(SOURCE DATA begins)

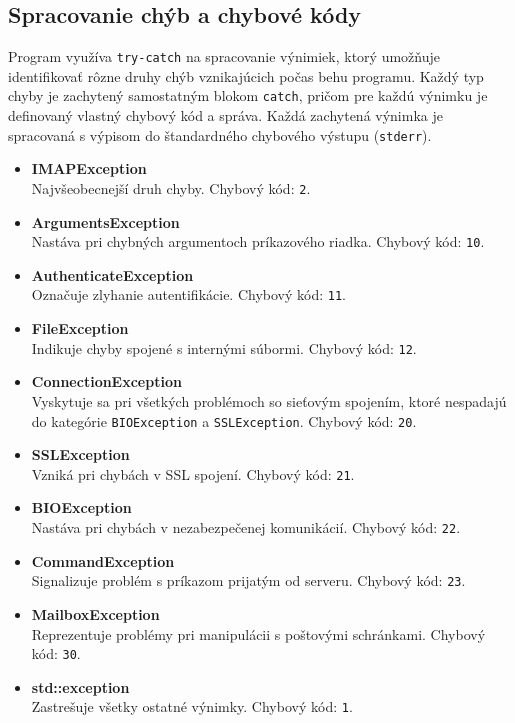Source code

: \documentclass[a4paper, 11pt]{article}
\begin{document}
	\subsection{Spracovanie chýb a chybové kódy}

	Program využíva \texttt{try-catch} na spracovanie výnimiek, ktorý umožňuje identifikovať rôzne druhy chýb vznikajúcich počas behu programu. Každý typ chyby je zachytený samostatným blokom \texttt{catch}, pričom pre každú výnimku je definovaný vlastný chybový kód a správa. Každá zachytená výnimka je spracovaná s výpisom do štandardného chybového výstupu (\texttt{stderr}).
	
	\begin{itemize}
		\item \textbf{IMAPException} \\
		Najvšeobecnejší druh chyby. Chybový kód: \texttt{2}.
		\item \textbf{ArgumentsException} \\
		Nastáva pri chybných argumentoch príkazového riadka. Chybový kód: \texttt{10}.
		\item \textbf{AuthenticateException} \\
		Označuje zlyhanie autentifikácie. Chybový kód: \texttt{11}.
		\item \textbf{FileException} \\
		Indikuje chyby spojené s internými súbormi. Chybový kód: \texttt{12}.
		\item \textbf{ConnectionException} \\
		Vyskytuje sa pri všetkých problémoch so sieťovým spojením, ktoré nespadajú do kategórie \texttt{BIOException} a \texttt{SSLException}. Chybový kód: \texttt{20}.
		\item \textbf{SSLException} \\
		Vzniká pri chybách v SSL spojení. Chybový kód: \texttt{21}.
		\item \textbf{BIOException} \\
		Nastáva pri chybách v nezabezpečenej komunikácií. Chybový kód: \texttt{22}.
		\item \textbf{CommandException} \\
		Signalizuje problém s príkazom prijatým od serveru. Chybový kód: \texttt{23}.
		\item \textbf{MailboxException} \\
		Reprezentuje problémy pri manipulácii s poštovými schránkami. Chybový kód: \texttt{30}.
		\item \textbf{std::exception} \\
		Zastrešuje všetky ostatné výnimky. Chybový kód: \texttt{1}.
	\end{itemize}
	
\end{document}
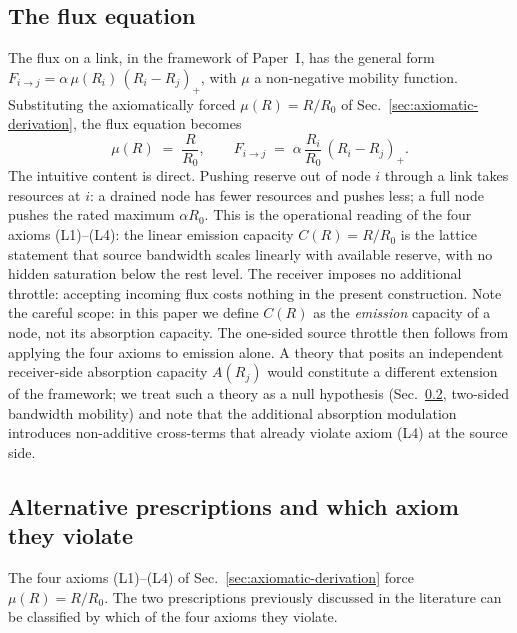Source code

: \documentclass[11pt,a4paper]{article}
\begin{document}
\subsection{The flux equation}

The flux on a link, in the framework of Paper~I, has the
general form $F_{i \to j} = \alpha\,\mu(R_i)\,(R_i - R_j)_+$,
with $\mu$ a non-negative mobility function. Substituting the
axiomatically forced $\mu(R) = R/R_0$ of
Sec.~\ref{sec:axiomatic-derivation}, the flux equation becomes
\begin{equation}
\mu(R) \;=\; \frac{R}{R_0},
\qquad
F_{i \to j} \;=\; \alpha\, \frac{R_i}{R_0}\, (R_i - R_j)_+.
\label{eq:throttle}
\end{equation}
The intuitive content is direct. Pushing reserve out of node $i$
through a link takes resources at $i$: a drained node has fewer
resources and pushes less; a full node pushes the rated maximum
$\alpha R_0$. This is the operational reading of the four
axioms (L1)--(L4): the linear emission capacity $C(R) = R/R_0$ is
the lattice statement that source bandwidth scales linearly with
available reserve, with no hidden saturation below the rest
level. The receiver imposes no additional throttle: accepting
incoming flux costs nothing in the present construction. Note
the careful scope: in this paper we define $C(R)$ as the
\emph{emission} capacity of a node, not its absorption capacity.
The one-sided source throttle then follows from applying the
four axioms to emission alone. A theory that posits an
independent receiver-side absorption capacity $A(R_j)$ would
constitute a different extension of the framework; we treat such
a theory as a null hypothesis (Sec.~\ref{sec:throttle-prescription},
two-sided bandwidth mobility) and note that the additional
absorption modulation introduces non-additive cross-terms that
already violate axiom (L4) at the source side.

\subsection{Alternative prescriptions and which axiom they violate}
\label{sec:throttle-prescription}

The four axioms (L1)--(L4) of
Sec.~\ref{sec:axiomatic-derivation} force
$\mu(R) = R/R_0$. The two prescriptions previously discussed in
the literature can be classified by which of the four axioms
they violate.
\end{document}
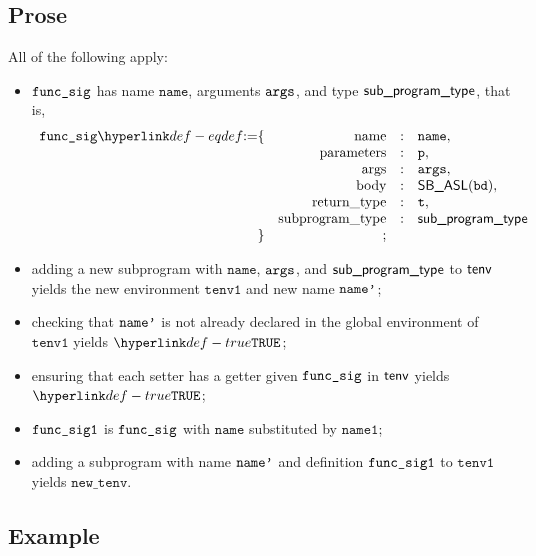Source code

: \documentclass{book}
\newcommand\ProseOrTypeError[0]{\ProseTerminateAs{\TypeErrorConfig}}
\newcommand\newtenv[0]{\texttt{new\_tenv}}
\newcommand\tenvone[0]{\texttt{tenv1}}
\newcommand\vp[0]{\texttt{p}}
\newcommand\vt[0]{\texttt{t}}
\newcommand\nameone[0]{\texttt{name1}}
\newcommand\name[0]{\texttt{name}}
\begin{document}
\subsection{Prose}
All of the following apply:
\begin{itemize}
  \item $\texttt{func\_sig}$ has name $\name$, arguments $\texttt{args}$, and type $\textsf{sub\_program\_type}$, that is,
  \[
    \begin{array}{rrcl}
      \funcsig \eqdef \{
                      & \funcname            &:& \name,\\
                      & \funcparameters      &:& \vp,\\
                      & \funcargs            &:& \vargs,\\
                      & \funcbody            &:& \SBASL(\bd),\\
                      & \funcreturntype      &:& \vt,\\
                      & \funcsubprogramtype  &:& \subprogramtype \\
                  \}  & ; &&
        \end{array}
  \]
  \item adding a new subprogram with $\name$, $\texttt{args}$, and $\textsf{sub\_program\_type}$ to $\textsf{tenv}$ yields the new
        environment $\tenvone$ and new name $\texttt{name'}$\ProseOrTypeError;
  \item checking that $\texttt{name'}$ is not already declared in the global environment of $\tenvone$
        yields $\True$\ProseOrTypeError;
  \item ensuring that each setter has a getter given $\texttt{func\_sig}$ in $\textsf{tenv}$ yields $\True$\ProseOrTypeError;
  \item $\texttt{func\_sig1}$ is $\texttt{func\_sig}$ with $\name$ substituted by $\nameone$;
  \item adding a subprogram with name $\texttt{name'}$ and definition $\texttt{func\_sig1}$ to $\tenvone$ yields $\newtenv$\ProseOrTypeError.
\end{itemize}

\subsection{Example}

\end{document}

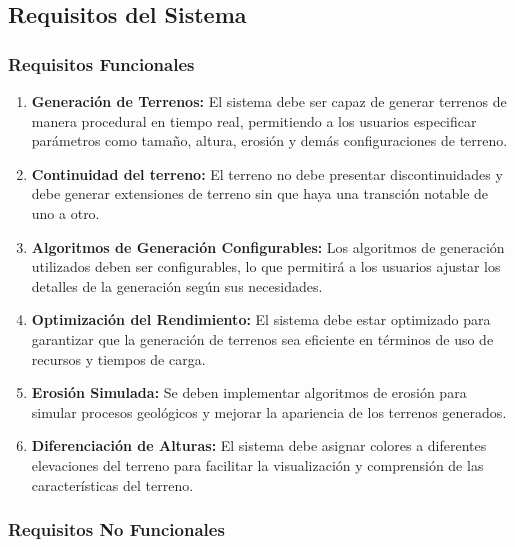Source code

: \subsection{Requisitos del Sistema}

\subsubsection{Requisitos Funcionales}

\begin{enumerate}
    \item \textbf{Generación de Terrenos:} El sistema debe ser capaz de generar terrenos de manera procedural en tiempo real, permitiendo a los usuarios especificar parámetros como tamaño, altura, erosión y demás configuraciones de terreno.
    
    \item \textbf{Continuidad del terreno:} El terreno no debe presentar discontinuidades y debe generar extensiones de terreno sin que haya una transción notable de uno a otro.
    
    \item \textbf{Algoritmos de Generación Configurables:} Los algoritmos de generación utilizados deben ser configurables, lo que permitirá a los usuarios ajustar los detalles de la generación según sus necesidades.
    
    \item \textbf{Optimización del Rendimiento:} El sistema debe estar optimizado para garantizar que la generación de terrenos sea eficiente en términos de uso de recursos y tiempos de carga.
    
    \item \textbf{Erosión Simulada:} Se deben implementar algoritmos de erosión para simular procesos geológicos y mejorar la apariencia de los terrenos generados.
    
    \item \textbf{Diferenciación de Alturas:} El sistema debe asignar colores a diferentes elevaciones del terreno para facilitar la visualización y comprensión de las características del terreno.
\end{enumerate}

\subsubsection{Requisitos No Funcionales}

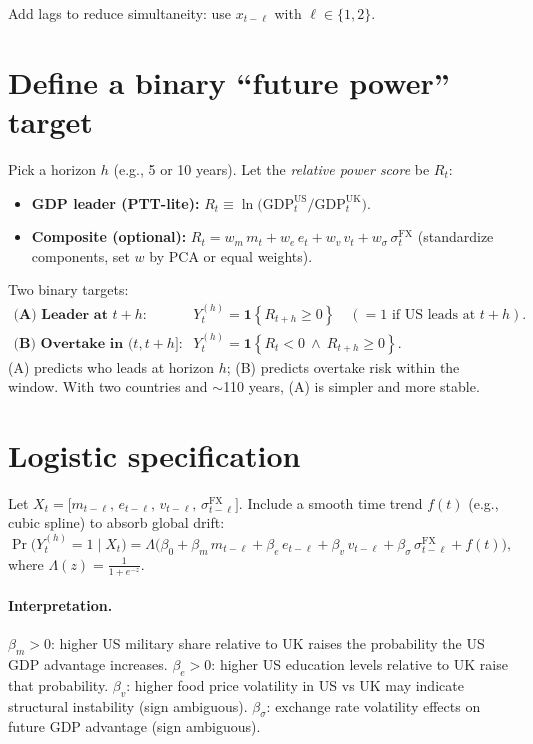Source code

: \documentclass[11pt]{article}
\newcommand{\US}{\mathrm{US}}
\newcommand{\UK}{\mathrm{UK}}
\newcommand{\ind}[1]{\mathbf{1}\!\left\{#1\right\}}
\begin{document}
\medskip
\noindent Add lags to reduce simultaneity: use $x_{t-\ell}$ with $\ell\in\{1,2\}$.

\section{Define a binary ``future power'' target}

Pick a horizon $h$ (e.g., 5 or 10 years). Let the \emph{relative power score} be $R_t$:
\begin{itemize}[leftmargin=1.5em]
  \item \textbf{GDP leader (PTT-lite):} \quad $R_t \equiv \ln\!\big(\mathrm{GDP}^{\US}_t/\mathrm{GDP}^{\UK}_t\big)$.
  \item \textbf{Composite (optional):} \quad $R_t = w_m\,m_t + w_e\,e_t + w_v\,v_t + w_{\sigma}\,\sigma^{\text{FX}}_t$ (standardize components, set $w$ by PCA or equal weights).
\end{itemize}

Two binary targets:
\begin{align*}
\textbf{(A) Leader at } t+h:\quad
&Y^{(h)}_t = \ind{R_{t+h}\ge 0} 
\quad(=1 \text{ if US leads at } t+h).\\
\textbf{(B) Overtake in } (t,t+h]:\quad
&Y^{(h)}_t = \ind{R_t<0 \ \land\ R_{t+h}\ge 0}.
\end{align*}
(A) predicts who leads at horizon $h$; (B) predicts overtake risk within the window. With two countries and $\sim$110 years, (A) is simpler and more stable.

\section{Logistic specification}

Let $X_t = \big[m_{t-\ell},\, e_{t-\ell},\, v_{t-\ell},\, \sigma^{\text{FX}}_{t-\ell}\big]$. Include a smooth time trend $f(t)$ (e.g., cubic spline) to absorb global drift:
\[
\Pr\!\big(Y^{(h)}_t=1 \mid X_t\big)
= \Lambda\!\Big(\beta_0 + \beta_m\,m_{t-\ell}
+ \beta_e\,e_{t-\ell} + \beta_v\,v_{t-\ell} + \beta_{\sigma}\,\sigma^{\text{FX}}_{t-\ell} + f(t)\Big),
\]
where $\Lambda(z)=\frac{1}{1+e^{-z}}$.

\paragraph{Interpretation.}
$\beta_m>0$: higher US military share relative to UK raises the probability the US GDP advantage increases.
$\beta_e>0$: higher US education levels relative to UK raise that probability.
$\beta_v$: higher food price volatility in US vs UK may indicate structural instability (sign ambiguous).
$\beta_{\sigma}$: exchange rate volatility effects on future GDP advantage (sign ambiguous).
\end{document}
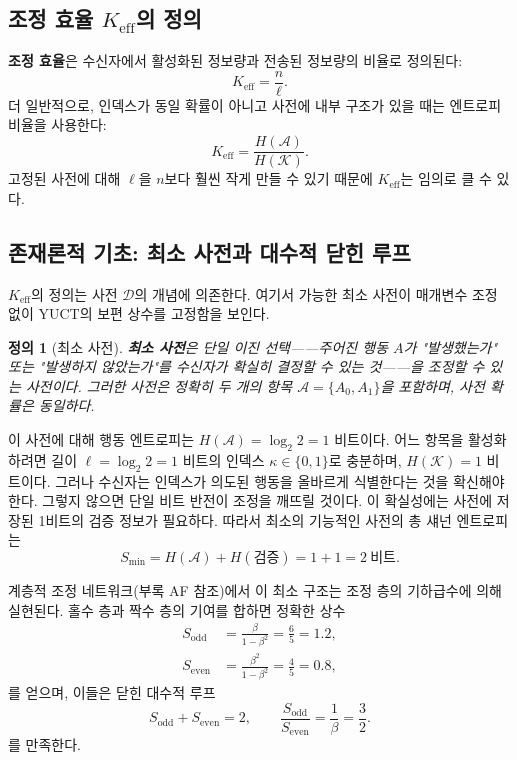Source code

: \documentclass[12pt,a4paper]{article}
\newcommand{\Keff}{K_{\mathrm{eff}}}
\newtheorem{definition}[theorem]{정의}
\begin{document}
	\subsection{조정 효율 $\Keff$의 정의}
	\label{sec:keff-def}
	
	\textbf{조정 효율}은 수신자에서 활성화된 정보량과 전송된 정보량의 비율로 정의된다:
	\begin{equation}
		\Keff = \frac{n}{\ell}. \label{eq:keff-def}
	\end{equation}
	더 일반적으로, 인덱스가 동일 확률이 아니고 사전에 내부 구조가 있을 때는 엔트로피 비율을 사용한다:
	\begin{equation}
		\Keff = \frac{H(\mathcal{A})}{H(\mathcal{K})}.
	\end{equation}
	고정된 사전에 대해 $\ell$을 $n$보다 훨씬 작게 만들 수 있기 때문에 $\Keff$는 임의로 클 수 있다.
	
	\subsection{존재론적 기초: 최소 사전과 대수적 닫힌 루프}
	\label{subsec:minimal-dict}
	
	$\Keff$의 정의는 사전 $\mathcal{D}$의 개념에 의존한다. 여기서 가능한 최소 사전이 매개변수 조정 없이 YUCT의 보편 상수를 고정함을 보인다.
	
	\begin{definition}[최소 사전]
		\textbf{최소 사전}은 단일 이진 선택——주어진 행동 $A$가 "발생했는가" 또는 "발생하지 않았는가"를 수신자가 확실히 결정할 수 있는 것——을 조정할 수 있는 사전이다. 그러한 사전은 정확히 두 개의 항목 $\mathcal{A} = \{A_0, A_1\}$을 포함하며, 사전 확률은 동일하다.
	\end{definition}
	
	이 사전에 대해 행동 엔트로피는 $H(\mathcal{A}) = \log_2 2 = 1$ 비트이다. 어느 항목을 활성화하려면 길이 $\ell = \log_2 2 = 1$ 비트의 인덱스 $\kappa \in \{0,1\}$로 충분하며, $H(\mathcal{K}) = 1$ 비트이다. 그러나 수신자는 인덱스가 의도된 행동을 올바르게 식별한다는 것을 확신해야 한다. 그렇지 않으면 단일 비트 반전이 조정을 깨뜨릴 것이다. 이 확실성에는 사전에 저장된 1비트의 검증 정보가 필요하다. 따라서 최소의 기능적인 사전의 총 섀넌 엔트로피는
	\begin{equation}
		S_{\min} = H(\mathcal{A}) + H(\text{검증}) = 1 + 1 = 2\ \text{비트}.
		\label{eq:smin}
	\end{equation}
	
	계층적 조정 네트워크(부록 AF 참조)에서 이 최소 구조는 조정 층의 기하급수에 의해 실현된다. 홀수 층과 짝수 층의 기여를 합하면 정확한 상수
	\begin{align}
		S_{\mathrm{odd}} &= \frac{\beta}{1-\beta^{2}} = \frac{6}{5} = 1.2, \label{eq:sodd-appx}\\
		S_{\mathrm{even}} &= \frac{\beta^{2}}{1-\beta^{2}} = \frac{4}{5} = 0.8, \label{eq:seven-appx}
	\end{align}
	를 얻으며, 이들은 닫힌 대수적 루프
	\begin{equation}
		S_{\mathrm{odd}} + S_{\mathrm{even}} = 2, \qquad
		\frac{S_{\mathrm{odd}}}{S_{\mathrm{even}}} = \frac{1}{\beta} = \frac{3}{2}.
		\label{eq:algebraic-loop-appx}
	\end{equation}
	를 만족한다.
	
\end{document}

(SOURCE DATA ends)

> TASK OBJECTIVE
Exactly how many lines of the listing hold the word "adding"? State only the number.

> ANSWER TO THE EXERCISE
2